__Exercise requirements__
Your output must reproduce all the records below precisely and contain no pictures.

__Data supplied__
▼▼▼

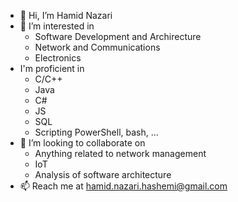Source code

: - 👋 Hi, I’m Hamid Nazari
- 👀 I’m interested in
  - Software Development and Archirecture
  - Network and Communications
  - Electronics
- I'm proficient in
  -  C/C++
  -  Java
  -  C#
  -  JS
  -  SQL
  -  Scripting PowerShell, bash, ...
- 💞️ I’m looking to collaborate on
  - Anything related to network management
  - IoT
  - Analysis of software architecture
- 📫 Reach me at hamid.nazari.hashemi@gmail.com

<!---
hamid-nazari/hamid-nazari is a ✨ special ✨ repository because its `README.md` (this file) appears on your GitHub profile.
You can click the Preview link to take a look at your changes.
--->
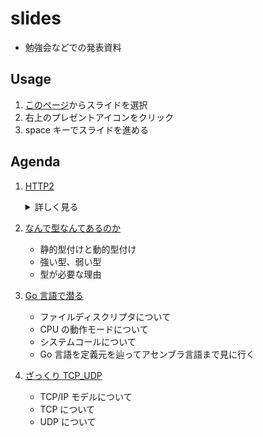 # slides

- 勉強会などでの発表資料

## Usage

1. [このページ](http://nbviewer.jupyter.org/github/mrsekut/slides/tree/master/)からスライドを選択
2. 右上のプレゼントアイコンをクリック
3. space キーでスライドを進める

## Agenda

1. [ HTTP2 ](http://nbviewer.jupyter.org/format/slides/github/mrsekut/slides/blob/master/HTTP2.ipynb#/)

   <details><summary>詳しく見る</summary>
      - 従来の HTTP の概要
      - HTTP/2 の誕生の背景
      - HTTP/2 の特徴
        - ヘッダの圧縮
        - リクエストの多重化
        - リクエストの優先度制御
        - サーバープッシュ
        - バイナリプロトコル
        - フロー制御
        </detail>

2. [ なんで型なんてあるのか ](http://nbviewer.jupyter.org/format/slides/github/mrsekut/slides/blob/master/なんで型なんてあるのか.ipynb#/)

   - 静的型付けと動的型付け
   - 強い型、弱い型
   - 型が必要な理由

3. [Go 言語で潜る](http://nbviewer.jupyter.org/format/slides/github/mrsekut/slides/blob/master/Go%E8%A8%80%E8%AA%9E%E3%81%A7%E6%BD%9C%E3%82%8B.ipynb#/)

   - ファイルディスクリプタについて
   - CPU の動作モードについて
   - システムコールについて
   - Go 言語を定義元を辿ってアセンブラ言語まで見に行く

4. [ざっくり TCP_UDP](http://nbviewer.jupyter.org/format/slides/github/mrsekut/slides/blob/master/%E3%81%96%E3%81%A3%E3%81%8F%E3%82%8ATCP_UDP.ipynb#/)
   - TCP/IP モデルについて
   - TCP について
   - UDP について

▲▲▲

__Solution to the exercise__
Source code

: - 👋 Hi, I’m Hamid Nazari
- 👀 I’m interested in
  - Software Development and Archirecture
  - Network and Communications
  - Electronics
- I'm proficient in
  -  C/C++
  -  Java
  -  C#
  -  JS
  -  SQL
  -  Scripting PowerShell, bash, ...
- 💞️ I’m looking to collaborate on
  - Anything related to network management
  - IoT
  - Analysis of software architecture
- 📫 Reach me at hamid.nazari.hashemi@gmail.com

<!---
hamid-nazari/hamid-nazari is a ✨ special ✨ repository because its `README.md` (this file) appears on your GitHub profile.
You can click the Preview link to take a look at your changes.
--->
 # slides

- 勉強会などでの発表資料

## Usage

1. [このページ](http://nbviewer.jupyter.org/github/mrsekut/slides/tree/master/)からスライドを選択
2. 右上のプレゼントアイコンをクリック
3. space キーでスライドを進める

## Agenda

1. [ HTTP2 ](http://nbviewer.jupyter.org/format/slides/github/mrsekut/slides/blob/master/HTTP2.ipynb#/)

   <details><summary>詳しく見る</summary>
      - 従来の HTTP の概要
      - HTTP/2 の誕生の背景
      - HTTP/2 の特徴
        - ヘッダの圧縮
        - リクエストの多重化
        - リクエストの優先度制御
        - サーバープッシュ
        - バイナリプロトコル
        - フロー制御
        </detail>

2. [ なんで型なんてあるのか ](http://nbviewer.jupyter.org/format/slides/github/mrsekut/slides/blob/master/なんで型なんてあるのか.ipynb#/)

   - 静的型付けと動的型付け
   - 強い型、弱い型
   - 型が必要な理由

3. [Go 言語で潜る](http://nbviewer.jupyter.org/format/slides/github/mrsekut/slides/blob/master/Go%E8%A8%80%E8%AA%9E%E3%81%A7%E6%BD%9C%E3%82%8B.ipynb#/)

   - ファイルディスクリプタについて
   - CPU の動作モードについて
   - システムコールについて
   - Go 言語を定義元を辿ってアセンブラ言語まで見に行く

4. [ざっくり TCP_UDP](http://nbviewer.jupyter.org/format/slides/github/mrsekut/slides/blob/master/%E3%81%96%E3%81%A3%E3%81%8F%E3%82%8ATCP_UDP.ipynb#/)
   - TCP/IP モデルについて
   - TCP について
   - UDP について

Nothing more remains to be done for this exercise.